[Collected data]
☆ ☆ ☆ ☆ ☆ ☆ ☆
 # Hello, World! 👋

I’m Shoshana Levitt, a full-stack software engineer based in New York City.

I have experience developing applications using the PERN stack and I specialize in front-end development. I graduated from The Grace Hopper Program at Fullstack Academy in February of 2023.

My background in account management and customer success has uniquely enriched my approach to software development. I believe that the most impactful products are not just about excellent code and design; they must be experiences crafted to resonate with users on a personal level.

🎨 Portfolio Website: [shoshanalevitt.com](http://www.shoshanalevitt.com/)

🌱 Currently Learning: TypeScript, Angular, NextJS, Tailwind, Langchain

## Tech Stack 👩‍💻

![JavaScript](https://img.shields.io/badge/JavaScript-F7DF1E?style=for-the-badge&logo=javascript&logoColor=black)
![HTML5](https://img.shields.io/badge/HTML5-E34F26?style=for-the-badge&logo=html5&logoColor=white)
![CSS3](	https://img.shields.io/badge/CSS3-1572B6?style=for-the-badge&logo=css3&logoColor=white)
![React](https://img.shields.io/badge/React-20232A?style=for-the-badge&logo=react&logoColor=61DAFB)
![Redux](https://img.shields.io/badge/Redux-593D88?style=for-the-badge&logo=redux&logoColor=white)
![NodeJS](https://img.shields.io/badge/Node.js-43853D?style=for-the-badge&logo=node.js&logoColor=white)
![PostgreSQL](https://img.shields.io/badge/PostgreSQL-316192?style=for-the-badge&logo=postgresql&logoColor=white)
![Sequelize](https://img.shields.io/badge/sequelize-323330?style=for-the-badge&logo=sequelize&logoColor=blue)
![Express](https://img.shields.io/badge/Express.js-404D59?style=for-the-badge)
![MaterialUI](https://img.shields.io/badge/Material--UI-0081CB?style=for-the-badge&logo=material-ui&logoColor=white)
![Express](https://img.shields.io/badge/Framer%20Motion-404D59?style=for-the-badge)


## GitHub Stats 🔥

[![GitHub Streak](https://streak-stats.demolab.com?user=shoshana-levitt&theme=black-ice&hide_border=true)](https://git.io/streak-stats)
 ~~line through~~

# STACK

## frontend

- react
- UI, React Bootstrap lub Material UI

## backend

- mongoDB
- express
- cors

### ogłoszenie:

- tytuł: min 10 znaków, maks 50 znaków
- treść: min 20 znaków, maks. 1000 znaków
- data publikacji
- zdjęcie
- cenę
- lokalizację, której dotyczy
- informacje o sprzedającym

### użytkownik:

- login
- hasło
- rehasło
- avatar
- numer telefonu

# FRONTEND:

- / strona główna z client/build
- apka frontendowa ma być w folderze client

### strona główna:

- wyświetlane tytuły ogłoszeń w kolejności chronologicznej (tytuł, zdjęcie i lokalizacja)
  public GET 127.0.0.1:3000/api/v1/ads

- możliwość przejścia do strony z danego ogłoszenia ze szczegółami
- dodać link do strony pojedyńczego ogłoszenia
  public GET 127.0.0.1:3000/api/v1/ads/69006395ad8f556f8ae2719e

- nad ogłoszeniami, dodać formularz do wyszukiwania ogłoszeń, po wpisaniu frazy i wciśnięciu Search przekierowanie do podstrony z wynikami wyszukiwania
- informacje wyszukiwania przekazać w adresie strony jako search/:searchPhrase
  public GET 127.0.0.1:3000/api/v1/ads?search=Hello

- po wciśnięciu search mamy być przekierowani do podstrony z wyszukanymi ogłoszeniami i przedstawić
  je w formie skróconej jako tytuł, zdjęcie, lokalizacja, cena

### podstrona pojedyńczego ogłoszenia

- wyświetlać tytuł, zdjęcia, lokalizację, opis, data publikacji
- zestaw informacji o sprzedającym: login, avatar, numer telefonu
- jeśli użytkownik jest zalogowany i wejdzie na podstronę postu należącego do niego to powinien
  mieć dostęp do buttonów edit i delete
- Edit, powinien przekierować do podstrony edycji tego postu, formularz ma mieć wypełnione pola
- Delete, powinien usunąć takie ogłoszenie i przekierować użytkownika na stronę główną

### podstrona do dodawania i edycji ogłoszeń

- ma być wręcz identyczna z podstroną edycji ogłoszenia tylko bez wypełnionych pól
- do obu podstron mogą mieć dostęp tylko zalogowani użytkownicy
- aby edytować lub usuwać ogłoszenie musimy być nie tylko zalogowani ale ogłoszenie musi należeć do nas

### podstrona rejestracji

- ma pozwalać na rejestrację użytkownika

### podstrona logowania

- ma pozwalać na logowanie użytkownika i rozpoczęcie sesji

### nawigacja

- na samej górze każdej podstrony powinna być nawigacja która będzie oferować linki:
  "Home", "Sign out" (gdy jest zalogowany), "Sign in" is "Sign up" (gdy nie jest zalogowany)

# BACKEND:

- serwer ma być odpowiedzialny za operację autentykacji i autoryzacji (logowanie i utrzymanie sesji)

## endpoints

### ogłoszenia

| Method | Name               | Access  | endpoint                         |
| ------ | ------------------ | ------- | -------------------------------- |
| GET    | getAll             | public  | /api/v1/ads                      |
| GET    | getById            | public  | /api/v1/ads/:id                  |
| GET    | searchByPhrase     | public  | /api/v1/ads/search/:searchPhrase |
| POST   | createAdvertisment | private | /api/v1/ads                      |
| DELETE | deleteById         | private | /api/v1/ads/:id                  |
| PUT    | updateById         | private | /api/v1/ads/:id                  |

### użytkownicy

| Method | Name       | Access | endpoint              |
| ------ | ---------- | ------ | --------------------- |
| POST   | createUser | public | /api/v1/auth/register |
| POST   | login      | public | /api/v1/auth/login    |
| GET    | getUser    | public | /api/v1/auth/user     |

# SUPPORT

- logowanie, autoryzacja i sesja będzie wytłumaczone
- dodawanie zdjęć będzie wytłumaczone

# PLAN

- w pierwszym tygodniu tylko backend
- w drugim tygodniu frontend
☆ ☆ ☆ ☆ ☆ ☆ ☆
- **Assignment**:
Each record must be transcribed word for word.

- **Result of the task**:
 # Hello, World! 👋

I’m Shoshana Levitt, a full-stack software engineer based in New York City.

I have experience developing applications using the PERN stack and I specialize in front-end development. I graduated from The Grace Hopper Program at Fullstack Academy in February of 2023.

My background in account management and customer success has uniquely enriched my approach to software development. I believe that the most impactful products are not just about excellent code and design; they must be experiences crafted to resonate with users on a personal level.

🎨 Portfolio Website: [shoshanalevitt.com](http://www.shoshanalevitt.com/)

🌱 Currently Learning: TypeScript, Angular, NextJS, Tailwind, Langchain

## Tech Stack 👩‍💻

![JavaScript](https://img.shields.io/badge/JavaScript-F7DF1E?style=for-the-badge&logo=javascript&logoColor=black)
![HTML5](https://img.shields.io/badge/HTML5-E34F26?style=for-the-badge&logo=html5&logoColor=white)
![CSS3](	https://img.shields.io/badge/CSS3-1572B6?style=for-the-badge&logo=css3&logoColor=white)
![React](https://img.shields.io/badge/React-20232A?style=for-the-badge&logo=react&logoColor=61DAFB)
![Redux](https://img.shields.io/badge/Redux-593D88?style=for-the-badge&logo=redux&logoColor=white)
![NodeJS](https://img.shields.io/badge/Node.js-43853D?style=for-the-badge&logo=node.js&logoColor=white)
![PostgreSQL](https://img.shields.io/badge/PostgreSQL-316192?style=for-the-badge&logo=postgresql&logoColor=white)
![Sequelize](https://img.shields.io/badge/sequelize-323330?style=for-the-badge&logo=sequelize&logoColor=blue)
![Express](https://img.shields.io/badge/Express.js-404D59?style=for-the-badge)
![MaterialUI](https://img.shields.io/badge/Material--UI-0081CB?style=for-the-badge&logo=material-ui&logoColor=white)
![Express](https://img.shields.io/badge/Framer%20Motion-404D59?style=for-the-badge)


## GitHub Stats 🔥

[![GitHub Streak](https://streak-stats.demolab.com?user=shoshana-levitt&theme=black-ice&hide_border=true)](https://git.io/streak-stats)
 ~~line through~~

# STACK

## frontend

- react
- UI, React Bootstrap lub Material UI

## backend

- mongoDB
- express
- cors

### ogłoszenie:

- tytuł: min 10 znaków, maks 50 znaków
- treść: min 20 znaków, maks. 1000 znaków
- data publikacji
- zdjęcie
- cenę
- lokalizację, której dotyczy
- informacje o sprzedającym

### użytkownik:

- login
- hasło
- rehasło
- avatar
- numer telefonu

# FRONTEND:

- / strona główna z client/build
- apka frontendowa ma być w folderze client

### strona główna:

- wyświetlane tytuły ogłoszeń w kolejności chronologicznej (tytuł, zdjęcie i lokalizacja)
  public GET 127.0.0.1:3000/api/v1/ads

- możliwość przejścia do strony z danego ogłoszenia ze szczegółami
- dodać link do strony pojedyńczego ogłoszenia
  public GET 127.0.0.1:3000/api/v1/ads/69006395ad8f556f8ae2719e

- nad ogłoszeniami, dodać formularz do wyszukiwania ogłoszeń, po wpisaniu frazy i wciśnięciu Search przekierowanie do podstrony z wynikami wyszukiwania
- informacje wyszukiwania przekazać w adresie strony jako search/:searchPhrase
  public GET 127.0.0.1:3000/api/v1/ads?search=Hello

- po wciśnięciu search mamy być przekierowani do podstrony z wyszukanymi ogłoszeniami i przedstawić
  je w formie skróconej jako tytuł, zdjęcie, lokalizacja, cena

### podstrona pojedyńczego ogłoszenia

- wyświetlać tytuł, zdjęcia, lokalizację, opis, data publikacji
- zestaw informacji o sprzedającym: login, avatar, numer telefonu
- jeśli użytkownik jest zalogowany i wejdzie na podstronę postu należącego do niego to powinien
  mieć dostęp do buttonów edit i delete
- Edit, powinien przekierować do podstrony edycji tego postu, formularz ma mieć wypełnione pola
- Delete, powinien usunąć takie ogłoszenie i przekierować użytkownika na stronę główną

### podstrona do dodawania i edycji ogłoszeń

- ma być wręcz identyczna z podstroną edycji ogłoszenia tylko bez wypełnionych pól
- do obu podstron mogą mieć dostęp tylko zalogowani użytkownicy
- aby edytować lub usuwać ogłoszenie musimy być nie tylko zalogowani ale ogłoszenie musi należeć do nas

### podstrona rejestracji

- ma pozwalać na rejestrację użytkownika

### podstrona logowania

- ma pozwalać na logowanie użytkownika i rozpoczęcie sesji

### nawigacja

- na samej górze każdej podstrony powinna być nawigacja która będzie oferować linki:
  "Home", "Sign out" (gdy jest zalogowany), "Sign in" is "Sign up" (gdy nie jest zalogowany)

# BACKEND:

- serwer ma być odpowiedzialny za operację autentykacji i autoryzacji (logowanie i utrzymanie sesji)

## endpoints

### ogłoszenia

| Method | Name               | Access  | endpoint                         |
| ------ | ------------------ | ------- | -------------------------------- |
| GET    | getAll             | public  | /api/v1/ads                      |
| GET    | getById            | public  | /api/v1/ads/:id                  |
| GET    | searchByPhrase     | public  | /api/v1/ads/search/:searchPhrase |
| POST   | createAdvertisment | private | /api/v1/ads                      |
| DELETE | deleteById         | private | /api/v1/ads/:id                  |
| PUT    | updateById         | private | /api/v1/ads/:id                  |

### użytkownicy

| Method | Name       | Access | endpoint              |
| ------ | ---------- | ------ | --------------------- |
| POST   | createUser | public | /api/v1/auth/register |
| POST   | login      | public | /api/v1/auth/login    |
| GET    | getUser    | public | /api/v1/auth/user     |

# SUPPORT

- logowanie, autoryzacja i sesja będzie wytłumaczone
- dodawanie zdjęć będzie wytłumaczone

# PLAN

- w pierwszym tygodniu tylko backend
- w drugim tygodniu frontend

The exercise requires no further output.